**Saved entries:**
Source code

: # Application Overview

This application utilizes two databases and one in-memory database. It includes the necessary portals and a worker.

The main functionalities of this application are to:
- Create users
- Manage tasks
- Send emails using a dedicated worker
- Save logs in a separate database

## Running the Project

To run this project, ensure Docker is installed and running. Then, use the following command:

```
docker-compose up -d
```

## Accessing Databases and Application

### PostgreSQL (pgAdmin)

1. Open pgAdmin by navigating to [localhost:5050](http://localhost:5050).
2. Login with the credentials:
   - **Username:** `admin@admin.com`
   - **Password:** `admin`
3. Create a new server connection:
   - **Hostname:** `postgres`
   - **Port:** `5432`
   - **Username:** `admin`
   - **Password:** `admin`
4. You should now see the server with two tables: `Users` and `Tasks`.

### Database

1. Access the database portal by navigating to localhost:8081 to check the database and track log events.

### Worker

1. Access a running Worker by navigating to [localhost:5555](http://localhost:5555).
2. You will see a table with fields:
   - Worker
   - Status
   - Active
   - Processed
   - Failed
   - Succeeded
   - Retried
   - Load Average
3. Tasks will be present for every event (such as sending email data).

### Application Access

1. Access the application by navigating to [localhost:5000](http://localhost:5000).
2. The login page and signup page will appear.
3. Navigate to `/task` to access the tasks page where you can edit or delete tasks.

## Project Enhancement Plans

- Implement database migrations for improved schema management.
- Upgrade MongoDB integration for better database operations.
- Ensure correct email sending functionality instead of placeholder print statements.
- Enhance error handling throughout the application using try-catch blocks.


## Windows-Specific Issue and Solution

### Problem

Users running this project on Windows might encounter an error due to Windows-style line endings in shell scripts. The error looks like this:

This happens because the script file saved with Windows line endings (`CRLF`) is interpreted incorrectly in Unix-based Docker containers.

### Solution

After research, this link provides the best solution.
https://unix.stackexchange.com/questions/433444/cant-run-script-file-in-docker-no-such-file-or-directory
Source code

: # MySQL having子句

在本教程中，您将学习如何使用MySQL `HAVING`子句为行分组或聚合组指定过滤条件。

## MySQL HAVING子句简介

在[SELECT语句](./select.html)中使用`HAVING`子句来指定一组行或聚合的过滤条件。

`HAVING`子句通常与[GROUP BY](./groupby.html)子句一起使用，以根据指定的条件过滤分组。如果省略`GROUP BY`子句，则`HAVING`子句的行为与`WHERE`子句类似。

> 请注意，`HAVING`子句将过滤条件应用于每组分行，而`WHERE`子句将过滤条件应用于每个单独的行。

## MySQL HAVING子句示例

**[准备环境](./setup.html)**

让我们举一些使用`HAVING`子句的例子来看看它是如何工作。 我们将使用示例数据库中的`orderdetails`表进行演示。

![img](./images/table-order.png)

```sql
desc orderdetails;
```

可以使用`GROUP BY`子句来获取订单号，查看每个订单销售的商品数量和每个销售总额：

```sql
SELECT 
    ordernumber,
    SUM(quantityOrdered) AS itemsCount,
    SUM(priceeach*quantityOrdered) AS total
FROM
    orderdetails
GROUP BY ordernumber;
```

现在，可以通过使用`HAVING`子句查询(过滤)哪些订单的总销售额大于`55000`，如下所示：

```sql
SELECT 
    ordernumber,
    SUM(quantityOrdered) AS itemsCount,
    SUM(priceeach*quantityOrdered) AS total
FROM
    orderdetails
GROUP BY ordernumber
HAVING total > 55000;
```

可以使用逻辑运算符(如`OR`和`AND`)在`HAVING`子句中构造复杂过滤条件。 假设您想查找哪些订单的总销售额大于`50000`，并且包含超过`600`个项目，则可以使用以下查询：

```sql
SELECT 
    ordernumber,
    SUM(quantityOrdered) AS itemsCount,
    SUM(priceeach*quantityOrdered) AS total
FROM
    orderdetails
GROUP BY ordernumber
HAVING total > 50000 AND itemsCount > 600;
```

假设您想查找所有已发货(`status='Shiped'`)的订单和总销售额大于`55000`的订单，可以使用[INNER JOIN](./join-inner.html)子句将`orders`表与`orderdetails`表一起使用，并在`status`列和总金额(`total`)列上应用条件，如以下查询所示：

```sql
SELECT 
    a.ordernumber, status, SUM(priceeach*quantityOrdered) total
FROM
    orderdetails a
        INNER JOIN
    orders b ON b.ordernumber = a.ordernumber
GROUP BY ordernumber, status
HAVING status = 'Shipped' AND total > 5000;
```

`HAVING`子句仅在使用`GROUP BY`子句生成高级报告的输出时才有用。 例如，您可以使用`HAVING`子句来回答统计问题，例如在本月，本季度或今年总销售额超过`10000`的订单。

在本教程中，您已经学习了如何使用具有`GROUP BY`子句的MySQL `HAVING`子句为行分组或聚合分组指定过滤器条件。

**Your task:** Copy, from the lines above, each one that holds "Windows".

**Solution for this problem:**
## Windows-Specific Issue and Solution
Users running this project on Windows might encounter an error due to Windows-style line endings in shell scripts. The error looks like this:
This happens because the script file saved with Windows line endings (`CRLF`) is interpreted incorrectly in Unix-based Docker containers.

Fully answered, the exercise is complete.